CONSIDERANDO III: Doctrina aplicable al caso
1 De la comunidad ganancial.
El matrimonio es una institución antigua que a través del tiempo se fue desarrollando y cambiando a la par de la sociedad; asimismo, el matrimonio es aceptado, legislado y protegido universalmente. Uno de los efectos del matrimonio ampliamente tratado es la comunidad de bienes, al respecto el autor Félix Paz Espinoza indicó que: “Su fundamento dogmático se sustenta en que este régimen de comunidad llamada también universal, fortalece la unidad familiar, al constituir un régimen de solidaridad entre los esposos. Este sistema se caracteriza porque se forma una masa de bienes que pertenecen a los dos esposos, existe una comunidad universal sobre los bienes presentes y futuros y, permite su partición entre ellos por partes iguales cuando se disuelve el matrimonio por divorcio o, entre el sobreviviente y los herederos del cónyuge fallecido; (…)”. El análisis del autor es acertado, considerando que los bienes del matrimonio forman una unidad que tienen como fin, sustentar la vida digna del núcleo familiar promoviendo mejores condiciones para sus miembros, fundamento que es advertido por la propia Constitución Política del Estado en el art. 62: “El Estado reconoce y protege a las familias como el núcleo fundamental de la sociedad y garantiza las condiciones sociales y económicas necesarias para su desarrollo integral. Todos sus integrantes tienen igualdad de derechos, obligaciones y oportunidades.”. Georges Ripert y Jean Boulanger alimentan el tema indicando: “Como lo sugiere el estudio de su formación histórica, la comunidad consiste en la afectación de los bienes de los esposos a los intereses del hogar y de la familia”.
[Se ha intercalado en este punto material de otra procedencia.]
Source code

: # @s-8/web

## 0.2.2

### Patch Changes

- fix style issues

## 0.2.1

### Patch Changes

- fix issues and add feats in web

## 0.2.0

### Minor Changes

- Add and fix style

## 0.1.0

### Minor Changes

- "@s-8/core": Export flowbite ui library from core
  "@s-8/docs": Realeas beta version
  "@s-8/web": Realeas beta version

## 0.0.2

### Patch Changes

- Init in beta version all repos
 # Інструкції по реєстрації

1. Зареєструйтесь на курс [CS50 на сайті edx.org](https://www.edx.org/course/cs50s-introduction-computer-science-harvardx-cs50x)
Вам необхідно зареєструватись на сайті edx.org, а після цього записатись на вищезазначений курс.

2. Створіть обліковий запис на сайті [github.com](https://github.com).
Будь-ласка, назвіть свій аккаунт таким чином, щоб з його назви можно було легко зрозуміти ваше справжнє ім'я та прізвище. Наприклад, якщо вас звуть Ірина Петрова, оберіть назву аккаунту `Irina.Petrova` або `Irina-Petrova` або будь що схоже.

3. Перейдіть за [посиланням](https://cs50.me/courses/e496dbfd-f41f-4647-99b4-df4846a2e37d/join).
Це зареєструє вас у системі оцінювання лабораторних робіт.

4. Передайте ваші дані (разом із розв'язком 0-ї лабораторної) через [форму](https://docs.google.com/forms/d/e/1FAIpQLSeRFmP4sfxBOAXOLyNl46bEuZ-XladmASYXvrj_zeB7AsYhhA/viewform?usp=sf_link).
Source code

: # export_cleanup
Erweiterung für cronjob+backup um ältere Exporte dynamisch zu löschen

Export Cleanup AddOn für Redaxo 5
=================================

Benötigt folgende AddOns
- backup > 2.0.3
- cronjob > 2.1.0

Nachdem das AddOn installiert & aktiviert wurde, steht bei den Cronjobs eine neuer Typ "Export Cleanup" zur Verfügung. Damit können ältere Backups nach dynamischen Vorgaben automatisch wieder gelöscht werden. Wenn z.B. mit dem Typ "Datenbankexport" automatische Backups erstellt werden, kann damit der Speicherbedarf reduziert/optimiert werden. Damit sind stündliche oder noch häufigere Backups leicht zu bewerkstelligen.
El Código de las Familias y del Proceso Familiar en el art. 176. I establece que: “I. Los cónyuges desde el momento de su unión constituyen una comunidad de gananciales. Esta comunidad se constituye aunque uno de ellos no tenga bienes o los tenga más que la o el otro”; entonces, la comunidad de gananciales no hace diferencia personal ni patrimonial de los cónyuges, es decir, si alguno de ellos no cuenta con bienes o cuenta con menos bienes que el otro, para la ley, prima el principio de igualdad.
Georges Ripert y Jean Boulanger manifiestan que: “Bajo el régimen legal la comunidad comprende los muebles y los inmuebles gananciales. Si se desea, puede hacerse entrar a todos los bienes en la masa común: hay entonces una comunidad universal”.
El régimen de la comunidad de gananciales está compuesto por los bienes propios con los que ingresan los cónyuges al matrimonio bajo las reglas contenidas en los arts. 178 a 186 y los bienes comunes cuya regulación viene del art. 187 a 192, todos de la Ley Nº 603.
Raúl Jiménez Sanjinés expresa: “Son bienes propios de los cónyuges, los bienes muebles e inmuebles adquiridos antes de la celebración del matrimonio (…). Los bienes propios con causa de adquisición anterior al matrimonio son aquellos que aun ingresando al patrimonio de cada cónyuge en vigencia del matrimonio, tienen sin embargo, su origen o fundamento en una situación previa a la celebración del matrimonio” , Félix Paz Espinoza respecto a los bienes propios amplía el criterio indicando: “Son los que pertenecen en forma particular a cada cónyuge y son los adquiridos antes de la constitución del matrimonio o durante su vigencia por herencia, legado, donación, acrecimiento, subrogación, asistencia o pensiones de invalidez, vejez, derechos intelectuales o de autor, seguro profesional, los instrumentos de trabajo y libros profesionales, los títulos valores, regalías y otros”.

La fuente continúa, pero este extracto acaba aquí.